Creative Destruction is a popular theme of this column. It was advocated by the economist Joseph Schumpeter, and indicated how destruction can be an engine for positive change.

Given all that, this new report from HSBC really is the best case put forward to date to show how the UK can eventually come out of today’s crisis with a much stronger economy – eventually.

The report, from HSBC Commercial Banking and The Future Laboratory, predicts that the economic downturn, increased emphasis on internationalisation and changing demands on business will profoundly alter the UK’s ‘business map’ as the 21st century unfolds. It is forecasting a new regional geography with the birth of five new ‘supercities’ and a map of tomorrow populated by nanotech, cybernetics and a growing emphasis on bio and tech sciences driven by new economic income streams.

According to the report’s authors, the changes are being driven by the recession, which will create an emphasis on interpersonal skills in business; technological advances; the demands of many for new and flexible ways of working; more business trade taking place across international borders; and a rise in entrepreneurship. It predicts that what the UK has been known for since the Industrial Revolution is set to change, and fast.

So, what will this map look like?

HSBC sees Edinburgh, Birmingham, Essex, London, Manchester and Plymouth becoming centres for robotics.

York and Dundee will be known for their biotech. Oxford, Cambridge, Newcastle, Durham, Bristol and London will have strong specialty in nanotech.

Stem cell research will be focused on Edinburgh, London, Cambridge, Liverpool and Manchester. Nutraceuticals will be big in Dundee and Southampton. Renewable energies will be focused on London, Wales, Cornwall and Glasgow. Cybernetics will be the in-thing in Reading, while Dundee, Edinburgh and Glasgow will be centres for gaming.

The report also identifies four new ‘types’ of entrepreneurs that are set to capitalise on the current environment and drive the changing landscape forward. From transpreneurs – “an elite new breed of super-global entrepreneurs … with connections and workspaces all over the world“ – to referral economists – who have emerged from the social networking boom, are ‘always on’ and are building businesses on word-of-mouth alone, the report finds these groups are rapidly shifting the way we work and do business in the 21st century.

Other interesting findings from the report include the idea that London will lose a certain amount of its importance, while the north-east will become a bigger contributor to the UK’s GDP.

The HSBC report also expects cities to develop stronger brand identities. “Every city wants to be known for something and develop a personality, and they will increasingly do this.” Many post-industrial cities in the UK are re-invigorating themselves by creating iconic institutions. “Look at Cardiff and the Millennium Stadium … Newcastle and the Baltic Centre for Contemporary Art is another. People and cities want an identity,” said Dr Faulconbridge, one of the HSBC panel of experts.

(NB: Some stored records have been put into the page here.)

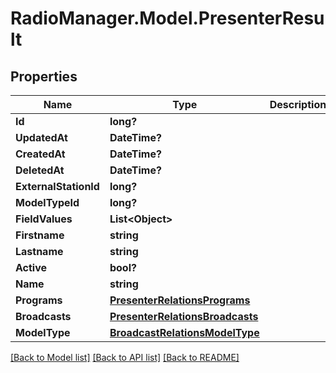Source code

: # RadioManager.Model.PresenterResult
## Properties

Name | Type | Description | Notes
------------ | ------------- | ------------- | -------------
**Id** | **long?** |  | 
**UpdatedAt** | **DateTime?** |  | 
**CreatedAt** | **DateTime?** |  | 
**DeletedAt** | **DateTime?** |  | 
**ExternalStationId** | **long?** |  | [optional] 
**ModelTypeId** | **long?** |  | 
**FieldValues** | **List&lt;Object&gt;** |  | [optional] 
**Firstname** | **string** |  | [optional] 
**Lastname** | **string** |  | [optional] 
**Active** | **bool?** |  | [optional] 
**Name** | **string** |  | [optional] 
**Programs** | [**PresenterRelationsPrograms**](PresenterRelationsPrograms.md) |  | [optional] 
**Broadcasts** | [**PresenterRelationsBroadcasts**](PresenterRelationsBroadcasts.md) |  | [optional] 
**ModelType** | [**BroadcastRelationsModelType**](BroadcastRelationsModelType.md) |  | [optional] 

[[Back to Model list]](../README.md#documentation-for-models) [[Back to API list]](../README.md#documentation-for-api-endpoints) [[Back to README]](../README.md)

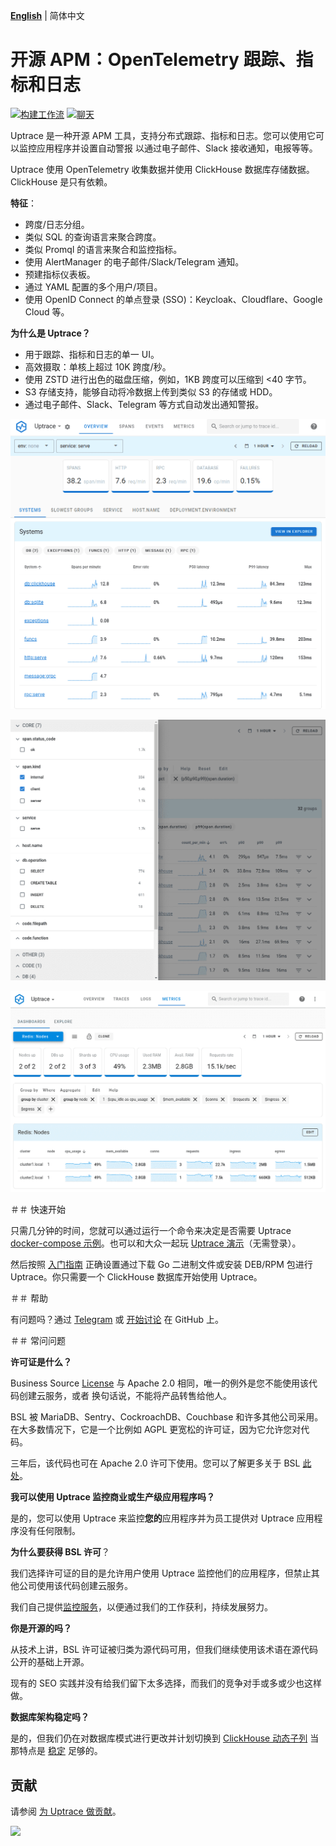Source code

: [**English**](README.md) | 简体中文

# 开源 APM：OpenTelemetry 跟踪、指标和日志

[![构建工作流](https://github.com/uptrace/uptrace/actions/workflows/build-and-test.yml/badge.svg)](https://github.com/uptrace/uptrace/actions)
[![聊天](https://img.shields.io/badge/-telegram-red?color=white&logo=telegram&logoColor=black)](https://t.me/uptrace)

Uptrace 是一种开源 APM 工具，支持分布式跟踪、指标和日志。您可以使用它可以监控应用程序并设置自动警报
以通过电子邮件、Slack 接收通知，电报等等。

Uptrace 使用 OpenTelemetry 收集数据并使用 ClickHouse 数据库存储数据。ClickHouse 是只有依赖。

**特征**：

- 跨度/日志分组。
- 类似 SQL 的查询语言来聚合跨度。
- 类似 Promql 的语言来聚合和监控指标。
- 使用 AlertManager 的电子邮件/Slack/Telegram 通知。
- 预建指标仪表板。
- 通过 YAML 配置的多个用户/项目。
- 使用 OpenID Connect 的单点登录 (SSO)：Keycloak、Cloudflare、Google Cloud 等。

**为什么是 Uptrace？**

- 用于跟踪、指标和日志的单一 UI。
- 高效摄取：单核上超过 10K 跨度/秒。
- 使用 ZSTD 进行出色的磁盘压缩，例如，1KB 跨度可以压缩到 <40 字节。
- S3 存储支持，能够自动将冷数据上传到类似 S3 的存储或 HDD。
- 通过电子邮件、Slack、Telegram 等方式自动发出通知警报。

![Uptrace 主页](./example/docker/images/home.png)

![多面过滤器](./example/docker/images/facets.png)

![类似普罗米修斯的指标](./example/docker/images/metrics.png)

＃＃ 快速开始

只需几分钟的时间，您就可以通过运行一个命令来决定是否需要 Uptrace
[docker-compose 示例](示例/docker)。也可以和大众一起玩
[Uptrace 演示](https://app.uptrace.dev/play)（无需登录）。

然后按照 [入门指南](https://uptrace.dev/get/get-started.html) 正确设置通过下载 Go 二进制文件或安装
DEB/RPM 包进行 Uptrace。你只需要一个 ClickHouse 数据库开始使用 Uptrace。

＃＃ 帮助

有问题吗？通过 [Telegram](https://t.me/uptrace) 或
[开始讨论](https://github.com/uptrace/uptrace/discussions) 在 GitHub 上。

＃＃ 常问问题

**许可证是什么？**

Business Source [License](LICENSE) 与 Apache 2.0 相同，唯一的例外是您不能使用该代码创建云服务，或者
换句话说，不能将产品转售给他人。

BSL 被 MariaDB、Sentry、CockroachDB、Couchbase 和许多其他公司采用。在大多数情况下，它是一个比例如
AGPL 更宽松的许可证，因为它允许您对代码。

三年后，该代码也可在 Apache 2.0 许可下使用。您可以了解更多关于 BSL
[此处](https://mariadb.com/bsl-faq-adopting/)。

**我可以使用 Uptrace 监控商业或生产级应用程序吗？**

是的，您可以使用 Uptrace 来监控**您的**应用程序并为员工提供对 Uptrace 应用程序没有任何限制。

**为什么要获得 BSL 许可**？

我们选择许可证的目的是允许用户使用 Uptrace 监控他们的应用程序，但禁止其他公司使用该代码创建云服务。

我们自己提供[监控服务](https://uptrace.dev/)，以便通过我们的工作获利，持续发展努力。

**你是开源的吗？**

从技术上讲，BSL 许可证被归类为源代码可用，但我们继续使用该术语在源代码公开的基础上开源。

现有的 SEO 实践并没有给我们留下太多选择，而我们的竞争对手或多或少也这样做。

**数据库架构稳定吗？**

是的，但我们仍在对数据库模式进行更改并计划切换到
[ClickHouse 动态子列](https://github.com/ClickHouse/ClickHouse/pull/23932) 当那特点是
[稳定](https://github.com/ClickHouse/ClickHouse/issues?q=is%3Aissue+is%3Aopen+label%3Acomp-type-object)
足够的。

## 贡献

请参阅 [为 Uptrace 做贡献](https://uptrace.dev/get/contributing.html)。

<a href="https://github.com/uptrace/uptrace/graphs/contributors">
  <img src="https://contributors-img.web.app/image?repo=uptrace/uptrace" />
</a>
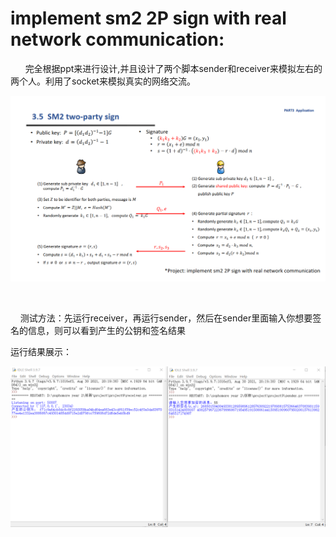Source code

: # implement sm2 2P sign with real network communication:

      完全根据ppt来进行设计,并且设计了两个脚本sender和receiver来模拟左右的两个人。利用了socket来模拟真实的网络交流。

![是](./ppt.png)

    

    测试方法：先运行receiver，再运行sender，然后在sender里面输入你想要签名的信息，则可以看到产生的公钥和签名结果

运行结果展示：

 ![啊](./成果截图.png)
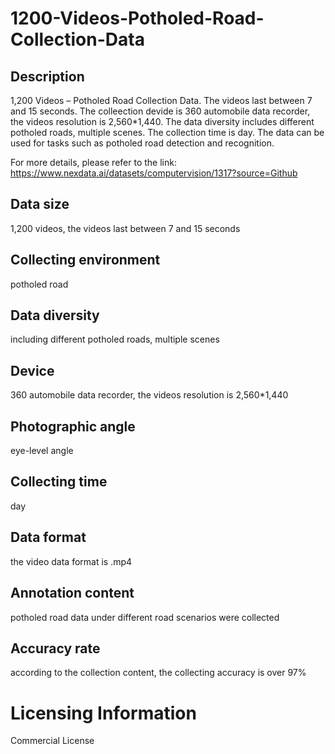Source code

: # 1200-Videos-Potholed-Road-Collection-Data

## Description
1,200 Videos – Potholed Road Collection Data. The videos last between 7 and 15 seconds. The colleection devide is 360 automobile data recorder, the videos resolution is 2,560*1,440. The data diversity includes different potholed roads, multiple scenes. The collection time is day. The data can be used for tasks such as potholed road detection and recognition.

For more details, please refer to the link: https://www.nexdata.ai/datasets/computervision/1317?source=Github


## Data size
1,200 videos, the videos last between 7 and 15 seconds
## Collecting environment
potholed road
## Data diversity
including different potholed roads, multiple scenes
## Device
360 automobile data recorder, the videos resolution is 2,560*1,440
## Photographic angle
eye-level angle
## Collecting time
day
## Data format
the video data format is .mp4
## Annotation content
potholed road data under different road scenarios were collected
## Accuracy rate
according to the collection content, the collecting accuracy is over 97%
# Licensing Information
Commercial License
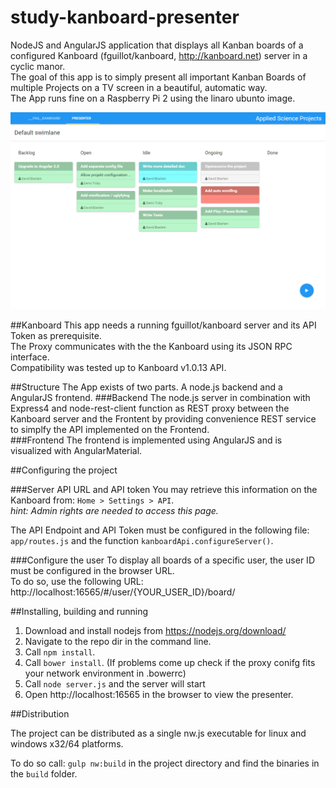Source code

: study-kanboard-presenter
======================

NodeJS and AngularJS application that displays all Kanban boards of a configured Kanboard (fguillot/kanboard, http://kanboard.net) server in a cyclic manor.<br>
The goal of this app is to simply present all important Kanban Boards of multiple Projects on a TV screen in a beautiful, automatic way.<br>
The App runs fine on a Raspberry Pi 2 using the linaro ubunto image.

![app screenshot](https://raw.githubusercontent.com/davideberlein/kanboard-presenter/master/doc/kanboard-presenter.png)

##Kanboard
This app needs a running fguillot/kanboard server and its API Token as prerequisite.<br>
The Proxy communicates with the the Kanboard using its JSON RPC interface.<br>
Compatibility was tested up to Kanboard v1.0.13 API.

##Structure
The App exists of two parts. A node.js backend and a AngularJS frontend.
###Backend
The node.js server in combination with Express4 and node-rest-client function as REST proxy between the Kanboard server and the Frontent by providing convenience REST service to simplfy the API implemented on the Frontend.<br>
###Frontend
The frontend is implemented using AngularJS and is visualized with AngularMaterial.


##Configuring the project

###Server API URL and API token
You may retrieve this information on the Kanboard from: <code>Home > Settings > API</code>.<br>
<i>hint: Admin rights are needed to access this page.</i><br>

The API Endpoint and API Token must be configured in the following file:
<code>app/routes.js</code> and the function <code>kanboardApi.configureServer()</code>.

###Configure the user
To display all boards of a specific user, the user ID must be configured in the browser URL.<br>
To do so, use the following URL: http://localhost:16565/#/user/{YOUR_USER_ID}/board/<br>

##Installing, building and running
1. Download and install nodejs from https://nodejs.org/download/
2. Navigate to the repo dir in the command line.
2. Call <code>npm install</code>.
3. Call <code>bower install</code>. (If problems come up check if the proxy conifg fits your network environment in .bowerrc)
4. Call <code>node server.js</code> and the server will start
5. Open http://localhost:16565 in the browser to view the presenter.

##Distribution
<p>The project can be distributed as a single nw.js executable for linux and windows x32/64 platforms.</p>
To do so call: <code>gulp nw:build</code> in the project directory and find the binaries in the <code>build</code> folder.
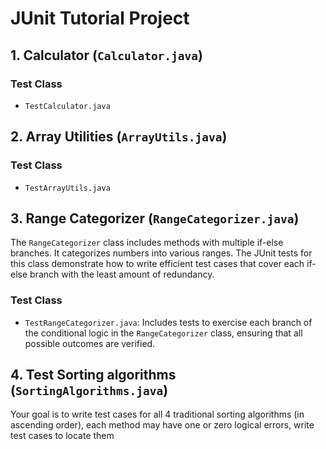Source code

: # JUnit Tutorial Project

## 1. Calculator (`Calculator.java`)
### Test Class
- `TestCalculator.java`

## 2. Array Utilities (`ArrayUtils.java`)
### Test Class
- `TestArrayUtils.java`

## 3. Range Categorizer (`RangeCategorizer.java`)
The `RangeCategorizer` class includes methods with multiple if-else branches. It categorizes numbers into various ranges. The JUnit tests for this class demonstrate how to write efficient test cases that cover each if-else branch with the least amount of redundancy.
### Test Class
- `TestRangeCategorizer.java`: Includes tests to exercise each branch of the conditional logic in the `RangeCategorizer` class, ensuring that all possible outcomes are verified.

## 4. Test Sorting algorithms (`SortingAlgorithms.java`)
Your goal is to write test cases for all 4 traditional sorting algorithms (in ascending order), each method may have one or zero logical errors, write test cases to locate them
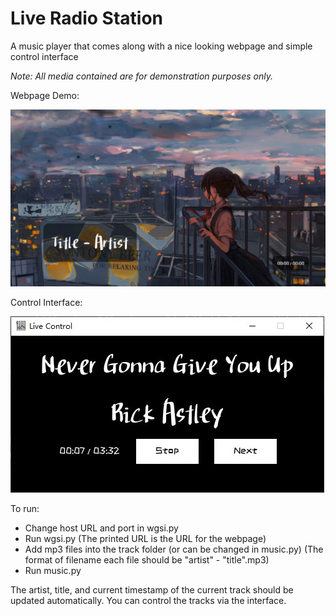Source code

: # Live Radio Station
A music player that comes along with a nice looking webpage and simple control interface

_Note: All media contained are for demonstration purposes only._

Webpage Demo:

![webpage](https://raw.githubusercontent.com/DanielZ818/Live-Radio-Station/main/demo.jpg)

Control Interface:

![interface](https://raw.githubusercontent.com/DanielZ818/Live-Radio-Station/main/control%20interface.jpg)


To run:
- Change host URL and port in wgsi.py
- Run wgsi.py (The printed URL is the URL for the webpage)
- Add mp3 files into the track folder (or can be changed in music.py) (The format of filename each file should be "artist" - "title".mp3)
- Run music.py

The artist, title, and current timestamp of the current track should be updated automatically.
You can control the tracks via the interface.
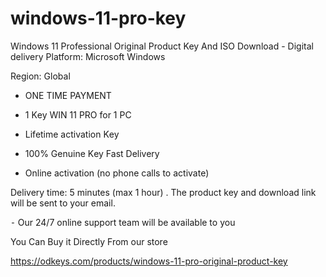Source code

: # windows-11-pro-key
Windοws 11 Professional Original Product Key And ISO Download - Digital delivery
Platform: Microsoft Windows

Region: Global

- ONE TIME PAYMENT

- 1 Κey WIN 11 PRO for 1 PC

- Lifetime activation Κey

- 100% Genuine Κey Fast Delivery

- Online activation (no phone calls to activate)

Delivery time:  5 minutes (max 1 hour) . The product key and download link will be sent to your email.

⁃ Our 24/7 online support team will be available to you

You Can Buy it Directly From our store

https://odkeys.com/products/windows-11-pro-original-product-key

And finally, what will the UK’s strengths be in this brave new world? HSBC asked what should UK business stand for. World-class creative industries are the top choice. This was followed by a top education and training system, underlining respondents’ anxieties surrounding talent shortages and increased global competitiveness. Innovation and entrepreneurialism came third, followed by best talent and human capital in fourth place.